Here is an example of how you would use the pseudo-register feature.

This will represent a mips-like CPU with a vector co-processor.
It will show an example of an alias register (one that shares
the same storage as another "real" register), and a non-alias
pseudo-register (one that has its own storage, and whose value
must be computed).

First I will lay out my register-names array, starting with the
real physical registers:

#define MIPS_REGISTER_NAMES { \
  "r0",  "r1",  "r2",  "r3",  "r4",  "r5",  "r6",  "r7", \
  "r8",  "r9",  "r10", "r11", "r12", "r13", "r14", "r15",\
  "r16", "r17", "r18", "r19", "r20", "r21", "r22", "r23",\
  "r24", "r25", "r26", "r27", "gp",  "sp",  "s8",  "ra", \
  "sr",  "lo",  "hi",  "bad", "cause","pc",              \
  "f0",  "f1",  "f2",  "f3",  "f4",  "f5",  "f6",  "f7", \
  "f8",  "f9",  "f10", "f11", "f12", "f13", "f14", "f15",\
  "f16", "f17", "f18", "f19", "f20", "f21", "f22", "f23",\
  "f24", "f25", "f26", "f27", "f28", "f29", "f30", "f31",\
  "fsr", "fir", "fp",  "inx", "rand","tlblo","ctxt","tlbhi", \
  "epc", "prid", "",   "",    "",    "",     "",    "",  \
  "",    "",    "",    "",                               \
  "v0_00", "v0_01", "v0_02", "v0_03", \
  "v0_04", "v0_05", "v0_06", "v0_07", \
  "v0_08", "v0_09", "v0_10", "v0_11", \
  "v0_12", "v0_13", "v0_14", "v0_15", \
   [...]
   "v15_56","v15_57","v15_58","v15_59", \
   "v15_60","v15_61","v15_62","v15_63", \
Above are my vector register elements, which are treated as
real registers.  After the last one, I add some pseudo-registers
which will be aliases for the real registers:
  "vector0",  "vector1",  "vector2",  "vector3",  \
  "vector4",  "vector5",  "vector6",  "vector7",  \
  "vector8",  "vector9",  "vector10", "vector11", \
  "vector12", "vector13", "vector14", "vector15", \
and some more pseudo-registers whose values must be computed.
  "vrow0", "vrow1", "vrow2", "vrow3",  \
  "vrow4", "vrow5", "vrow6", "vrow7",  \
  "vrow8", "vrow9", "vrow10","vrow11", \
  "vrow12","vrow13","vrow14","vrow15", \
  [...], "vrow63" \
}

Vector0 is my first pseudo-register and vrow63 is my last.  So
#define NUM_REGS VECTOR0_REGNUM
#define NUM_PSEUDO_REGS VROW63_REGNUM - VECTOR0_REGNUM + 1

v0_00 etc. will be int, and vector0 etc. will be (int[64]).
vrow0 etc. will be (int[16]).  REGISTER_VIRTUAL_TYPE etc. 
will be defined so as to return these types.

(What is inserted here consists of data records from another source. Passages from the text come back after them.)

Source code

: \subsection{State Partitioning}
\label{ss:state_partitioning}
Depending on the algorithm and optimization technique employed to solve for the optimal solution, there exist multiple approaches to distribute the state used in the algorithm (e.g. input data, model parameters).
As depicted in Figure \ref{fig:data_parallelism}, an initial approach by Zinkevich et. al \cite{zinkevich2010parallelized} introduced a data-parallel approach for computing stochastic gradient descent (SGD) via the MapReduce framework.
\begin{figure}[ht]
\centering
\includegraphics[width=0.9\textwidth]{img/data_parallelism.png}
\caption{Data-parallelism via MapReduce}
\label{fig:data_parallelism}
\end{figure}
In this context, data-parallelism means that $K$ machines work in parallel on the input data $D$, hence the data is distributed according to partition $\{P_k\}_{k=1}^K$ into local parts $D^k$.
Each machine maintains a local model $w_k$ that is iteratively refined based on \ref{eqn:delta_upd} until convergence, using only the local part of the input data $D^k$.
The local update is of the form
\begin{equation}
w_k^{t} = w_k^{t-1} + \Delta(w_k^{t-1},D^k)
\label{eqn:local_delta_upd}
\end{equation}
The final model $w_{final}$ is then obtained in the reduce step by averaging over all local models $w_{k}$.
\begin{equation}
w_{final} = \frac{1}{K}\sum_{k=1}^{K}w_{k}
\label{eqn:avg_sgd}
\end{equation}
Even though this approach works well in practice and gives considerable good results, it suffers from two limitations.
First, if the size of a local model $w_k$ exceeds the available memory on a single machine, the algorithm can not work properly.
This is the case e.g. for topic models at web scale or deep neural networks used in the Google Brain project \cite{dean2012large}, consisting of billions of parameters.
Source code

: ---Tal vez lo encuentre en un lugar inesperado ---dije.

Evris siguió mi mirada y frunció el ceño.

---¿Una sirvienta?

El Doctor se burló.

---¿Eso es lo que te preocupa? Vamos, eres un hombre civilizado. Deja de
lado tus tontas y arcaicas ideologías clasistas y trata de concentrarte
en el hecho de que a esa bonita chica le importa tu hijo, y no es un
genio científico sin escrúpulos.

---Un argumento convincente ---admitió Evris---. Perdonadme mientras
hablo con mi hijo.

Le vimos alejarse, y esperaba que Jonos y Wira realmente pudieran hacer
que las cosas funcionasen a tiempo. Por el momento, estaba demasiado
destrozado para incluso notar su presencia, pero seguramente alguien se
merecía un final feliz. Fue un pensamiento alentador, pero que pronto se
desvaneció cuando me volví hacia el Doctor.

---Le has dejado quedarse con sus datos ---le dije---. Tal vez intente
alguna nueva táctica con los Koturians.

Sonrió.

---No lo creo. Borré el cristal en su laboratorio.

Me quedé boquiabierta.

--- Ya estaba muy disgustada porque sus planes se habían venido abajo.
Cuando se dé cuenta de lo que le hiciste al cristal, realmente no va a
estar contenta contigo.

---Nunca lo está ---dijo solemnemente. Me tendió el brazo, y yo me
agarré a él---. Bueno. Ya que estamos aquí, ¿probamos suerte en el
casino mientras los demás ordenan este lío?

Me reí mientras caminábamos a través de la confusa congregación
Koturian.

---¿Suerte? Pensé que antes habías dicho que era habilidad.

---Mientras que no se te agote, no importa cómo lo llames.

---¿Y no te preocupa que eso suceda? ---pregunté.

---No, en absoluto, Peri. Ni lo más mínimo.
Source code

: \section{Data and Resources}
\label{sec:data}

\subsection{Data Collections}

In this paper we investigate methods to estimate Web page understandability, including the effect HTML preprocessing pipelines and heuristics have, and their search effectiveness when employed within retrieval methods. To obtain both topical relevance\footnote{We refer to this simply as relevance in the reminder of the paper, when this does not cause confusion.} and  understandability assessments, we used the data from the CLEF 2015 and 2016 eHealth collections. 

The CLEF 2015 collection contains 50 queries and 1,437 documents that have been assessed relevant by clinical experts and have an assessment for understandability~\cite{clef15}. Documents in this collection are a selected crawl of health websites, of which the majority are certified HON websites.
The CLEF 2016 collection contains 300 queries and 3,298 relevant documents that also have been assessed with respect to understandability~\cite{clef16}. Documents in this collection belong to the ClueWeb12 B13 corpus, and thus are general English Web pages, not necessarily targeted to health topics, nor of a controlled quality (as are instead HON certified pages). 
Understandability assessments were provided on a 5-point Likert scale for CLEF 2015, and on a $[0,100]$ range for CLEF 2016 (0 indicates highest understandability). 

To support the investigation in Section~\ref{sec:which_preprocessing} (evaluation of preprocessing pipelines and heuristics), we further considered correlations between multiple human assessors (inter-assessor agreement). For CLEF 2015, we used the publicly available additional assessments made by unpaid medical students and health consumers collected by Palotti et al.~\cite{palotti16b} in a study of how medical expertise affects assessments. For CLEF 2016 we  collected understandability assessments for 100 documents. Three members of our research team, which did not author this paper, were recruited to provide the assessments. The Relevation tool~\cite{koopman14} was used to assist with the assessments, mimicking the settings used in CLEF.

REGISTER_RAW_SIZE will return sizeof(int) for V0_00_REGNUM, 
sizeof(int[64]) for VECTOR0_REGNUM, etc.

REGISTER_BYTE will return the same result for:
V0_00_REGNUM and VECTOR0_REGNUM, 
V1_00_REGNUM and VECTOR1_REGNUM, 
V2_00_REGNUM and VECTOR2_REGNUM, etc.
so that $vector0[0..63] is just an alias for $v0_00 thru $v0_63
and so on (they share space in the registers cache).

But $vrow0 will be a 16-element array containing one element
from each of the 16 $vector registers -- and because of the
element ordering, it cannot just point to the same storage.
It has to have storage of its own in the registers cache, 
and every read and write from this register has to make sure
that it contains the same values as the corresponding storage
for the element registers and the $vector registers.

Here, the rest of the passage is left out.